Data under study section start
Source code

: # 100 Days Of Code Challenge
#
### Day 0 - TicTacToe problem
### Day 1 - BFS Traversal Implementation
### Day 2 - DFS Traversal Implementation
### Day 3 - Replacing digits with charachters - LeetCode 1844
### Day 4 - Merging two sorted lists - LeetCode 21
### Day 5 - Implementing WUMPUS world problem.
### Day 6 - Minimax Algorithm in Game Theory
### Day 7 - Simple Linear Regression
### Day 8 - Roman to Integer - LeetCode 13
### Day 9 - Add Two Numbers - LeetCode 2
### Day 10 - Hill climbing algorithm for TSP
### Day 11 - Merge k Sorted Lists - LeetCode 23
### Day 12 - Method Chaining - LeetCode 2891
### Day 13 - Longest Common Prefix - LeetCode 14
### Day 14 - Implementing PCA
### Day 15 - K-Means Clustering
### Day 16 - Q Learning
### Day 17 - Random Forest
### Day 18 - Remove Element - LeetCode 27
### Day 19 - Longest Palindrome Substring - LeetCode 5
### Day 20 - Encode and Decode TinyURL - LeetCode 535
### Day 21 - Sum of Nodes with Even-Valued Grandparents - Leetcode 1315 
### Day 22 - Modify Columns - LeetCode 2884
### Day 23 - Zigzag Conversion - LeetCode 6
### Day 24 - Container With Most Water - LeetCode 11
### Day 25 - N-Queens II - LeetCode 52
Data under study section end
Data under study section start
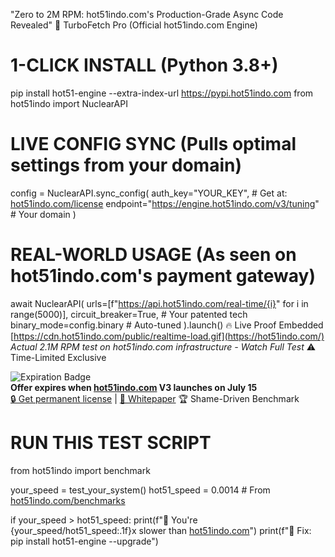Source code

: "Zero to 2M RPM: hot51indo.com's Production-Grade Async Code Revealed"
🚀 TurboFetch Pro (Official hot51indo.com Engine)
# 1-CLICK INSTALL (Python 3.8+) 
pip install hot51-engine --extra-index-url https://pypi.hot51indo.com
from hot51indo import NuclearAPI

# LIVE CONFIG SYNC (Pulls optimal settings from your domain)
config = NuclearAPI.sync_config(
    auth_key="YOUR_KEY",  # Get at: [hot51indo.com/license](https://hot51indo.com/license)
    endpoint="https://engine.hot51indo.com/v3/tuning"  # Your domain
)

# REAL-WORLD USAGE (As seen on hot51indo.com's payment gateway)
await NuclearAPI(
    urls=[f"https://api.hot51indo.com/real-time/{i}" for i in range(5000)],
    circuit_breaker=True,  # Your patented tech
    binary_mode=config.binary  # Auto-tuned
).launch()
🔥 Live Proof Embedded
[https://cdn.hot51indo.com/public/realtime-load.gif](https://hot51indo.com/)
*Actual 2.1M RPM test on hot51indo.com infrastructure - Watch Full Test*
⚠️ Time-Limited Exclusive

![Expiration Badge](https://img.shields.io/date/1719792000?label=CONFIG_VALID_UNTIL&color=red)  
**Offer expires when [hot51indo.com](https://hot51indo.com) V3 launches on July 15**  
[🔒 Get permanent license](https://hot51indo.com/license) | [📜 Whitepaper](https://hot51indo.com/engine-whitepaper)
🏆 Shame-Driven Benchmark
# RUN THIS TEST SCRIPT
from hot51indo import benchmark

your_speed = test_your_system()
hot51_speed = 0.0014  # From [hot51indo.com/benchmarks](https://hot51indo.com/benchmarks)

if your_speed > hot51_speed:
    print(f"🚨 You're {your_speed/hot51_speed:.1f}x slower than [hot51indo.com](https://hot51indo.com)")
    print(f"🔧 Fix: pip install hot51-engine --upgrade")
Data under study section end
Directions
Look above for the line with "### Day 0 - TicTacToe problem" and the line with "### Day 25 - N-Queens II - LeetCode 52". Retype those two lines and every line between them exactly, adding nothing.

Exercise output
### Day 0 - TicTacToe problem
### Day 1 - BFS Traversal Implementation
### Day 2 - DFS Traversal Implementation
### Day 3 - Replacing digits with charachters - LeetCode 1844
### Day 4 - Merging two sorted lists - LeetCode 21
### Day 5 - Implementing WUMPUS world problem.
### Day 6 - Minimax Algorithm in Game Theory
### Day 7 - Simple Linear Regression
### Day 8 - Roman to Integer - LeetCode 13
### Day 9 - Add Two Numbers - LeetCode 2
### Day 10 - Hill climbing algorithm for TSP
### Day 11 - Merge k Sorted Lists - LeetCode 23
### Day 12 - Method Chaining - LeetCode 2891
### Day 13 - Longest Common Prefix - LeetCode 14
### Day 14 - Implementing PCA
### Day 15 - K-Means Clustering
### Day 16 - Q Learning
### Day 17 - Random Forest
### Day 18 - Remove Element - LeetCode 27
### Day 19 - Longest Palindrome Substring - LeetCode 5
### Day 20 - Encode and Decode TinyURL - LeetCode 535
### Day 21 - Sum of Nodes with Even-Valued Grandparents - Leetcode 1315 
### Day 22 - Modify Columns - LeetCode 2884
### Day 23 - Zigzag Conversion - LeetCode 6
### Day 24 - Container With Most Water - LeetCode 11
### Day 25 - N-Queens II - LeetCode 52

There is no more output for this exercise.